(Beginning of RECORDS SHOWN)

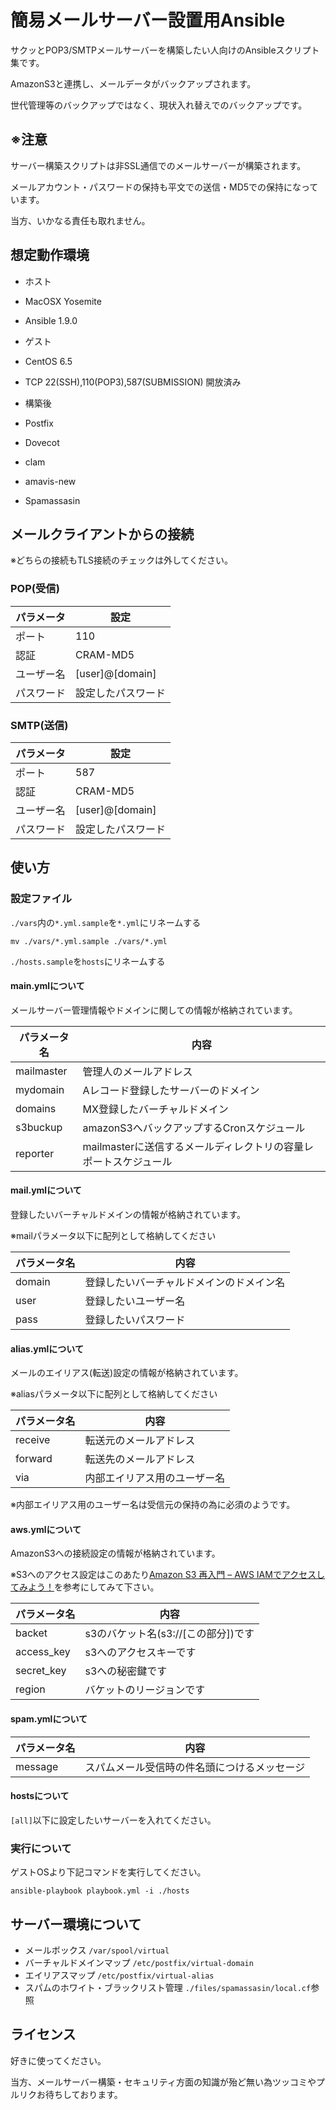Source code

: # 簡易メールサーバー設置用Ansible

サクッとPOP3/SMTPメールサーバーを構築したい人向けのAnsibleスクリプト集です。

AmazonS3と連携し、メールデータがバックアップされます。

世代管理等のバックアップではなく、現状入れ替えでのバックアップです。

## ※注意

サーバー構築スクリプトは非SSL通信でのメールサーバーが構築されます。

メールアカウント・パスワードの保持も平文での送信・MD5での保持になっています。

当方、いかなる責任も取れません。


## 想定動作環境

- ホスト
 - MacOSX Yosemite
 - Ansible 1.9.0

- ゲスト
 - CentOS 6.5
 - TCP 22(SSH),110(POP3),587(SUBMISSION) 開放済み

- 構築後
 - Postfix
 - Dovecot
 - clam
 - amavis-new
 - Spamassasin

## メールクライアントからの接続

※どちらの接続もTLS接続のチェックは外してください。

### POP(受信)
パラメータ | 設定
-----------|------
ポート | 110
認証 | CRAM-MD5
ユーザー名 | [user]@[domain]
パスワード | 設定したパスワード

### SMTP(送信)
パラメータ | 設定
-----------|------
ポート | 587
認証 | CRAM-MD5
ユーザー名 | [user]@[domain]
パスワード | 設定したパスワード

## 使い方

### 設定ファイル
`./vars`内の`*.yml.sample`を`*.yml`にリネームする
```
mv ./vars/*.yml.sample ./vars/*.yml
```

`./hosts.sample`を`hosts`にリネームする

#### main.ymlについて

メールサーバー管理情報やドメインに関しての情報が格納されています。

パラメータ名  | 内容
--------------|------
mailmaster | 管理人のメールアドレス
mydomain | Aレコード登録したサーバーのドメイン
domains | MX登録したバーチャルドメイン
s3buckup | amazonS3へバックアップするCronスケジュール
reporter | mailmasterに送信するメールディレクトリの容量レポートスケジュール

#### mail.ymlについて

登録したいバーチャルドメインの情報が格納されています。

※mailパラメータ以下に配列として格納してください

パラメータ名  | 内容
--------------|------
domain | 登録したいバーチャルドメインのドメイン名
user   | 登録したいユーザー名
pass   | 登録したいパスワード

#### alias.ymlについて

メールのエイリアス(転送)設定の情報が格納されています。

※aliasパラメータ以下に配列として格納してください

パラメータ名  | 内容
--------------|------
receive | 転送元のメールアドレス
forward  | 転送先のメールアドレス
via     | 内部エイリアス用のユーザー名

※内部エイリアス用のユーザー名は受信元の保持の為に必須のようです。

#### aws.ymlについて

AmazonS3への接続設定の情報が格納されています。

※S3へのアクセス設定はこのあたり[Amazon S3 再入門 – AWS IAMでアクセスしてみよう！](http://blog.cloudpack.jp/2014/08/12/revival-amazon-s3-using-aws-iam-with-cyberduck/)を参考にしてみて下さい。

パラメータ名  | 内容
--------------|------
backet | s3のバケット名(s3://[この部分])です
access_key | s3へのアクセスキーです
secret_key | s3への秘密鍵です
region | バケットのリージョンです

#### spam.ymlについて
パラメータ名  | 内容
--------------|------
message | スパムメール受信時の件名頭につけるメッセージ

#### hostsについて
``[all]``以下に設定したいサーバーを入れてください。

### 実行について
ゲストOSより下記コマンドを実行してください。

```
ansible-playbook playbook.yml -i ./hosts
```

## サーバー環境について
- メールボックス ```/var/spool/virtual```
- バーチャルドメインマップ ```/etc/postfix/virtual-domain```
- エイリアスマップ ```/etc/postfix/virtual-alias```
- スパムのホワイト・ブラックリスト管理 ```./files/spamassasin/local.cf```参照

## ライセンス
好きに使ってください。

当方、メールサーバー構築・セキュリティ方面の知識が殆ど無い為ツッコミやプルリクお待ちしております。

(End of RECORDS SHOWN)
(Beginning of RECORDS SHOWN)

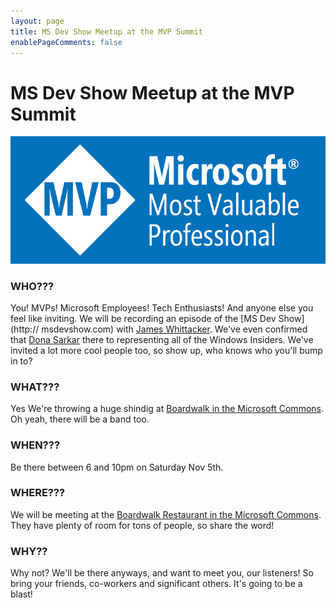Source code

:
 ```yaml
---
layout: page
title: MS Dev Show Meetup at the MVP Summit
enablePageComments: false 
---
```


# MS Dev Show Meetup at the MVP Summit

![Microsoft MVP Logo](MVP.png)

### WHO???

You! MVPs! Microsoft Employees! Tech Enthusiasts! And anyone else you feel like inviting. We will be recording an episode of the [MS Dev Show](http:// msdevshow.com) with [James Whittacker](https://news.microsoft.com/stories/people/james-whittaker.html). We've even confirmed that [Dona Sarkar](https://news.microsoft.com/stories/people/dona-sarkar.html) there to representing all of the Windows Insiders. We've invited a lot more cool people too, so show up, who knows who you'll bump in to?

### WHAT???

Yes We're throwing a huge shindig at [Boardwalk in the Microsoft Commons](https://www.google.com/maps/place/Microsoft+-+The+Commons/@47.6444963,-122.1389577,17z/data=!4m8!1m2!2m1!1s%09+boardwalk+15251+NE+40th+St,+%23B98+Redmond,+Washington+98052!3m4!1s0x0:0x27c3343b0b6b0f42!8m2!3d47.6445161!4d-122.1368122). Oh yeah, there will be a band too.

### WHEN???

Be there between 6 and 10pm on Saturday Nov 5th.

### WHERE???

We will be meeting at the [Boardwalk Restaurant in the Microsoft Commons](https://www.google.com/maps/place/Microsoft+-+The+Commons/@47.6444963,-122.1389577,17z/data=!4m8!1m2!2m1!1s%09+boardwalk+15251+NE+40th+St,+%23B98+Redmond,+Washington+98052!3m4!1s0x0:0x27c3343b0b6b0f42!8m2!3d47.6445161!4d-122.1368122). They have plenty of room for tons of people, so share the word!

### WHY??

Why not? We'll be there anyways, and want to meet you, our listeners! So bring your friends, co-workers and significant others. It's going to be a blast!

(End of RECORDS SHOWN)

## TASK TO CARRY OUT
Show each line of the material that includes the string "sample" by copying it.

## FINISHED EXERCISE
`./vars`内の`*.yml.sample`を`*.yml`にリネームする
mv ./vars/*.yml.sample ./vars/*.yml
`./hosts.sample`を`hosts`にリネームする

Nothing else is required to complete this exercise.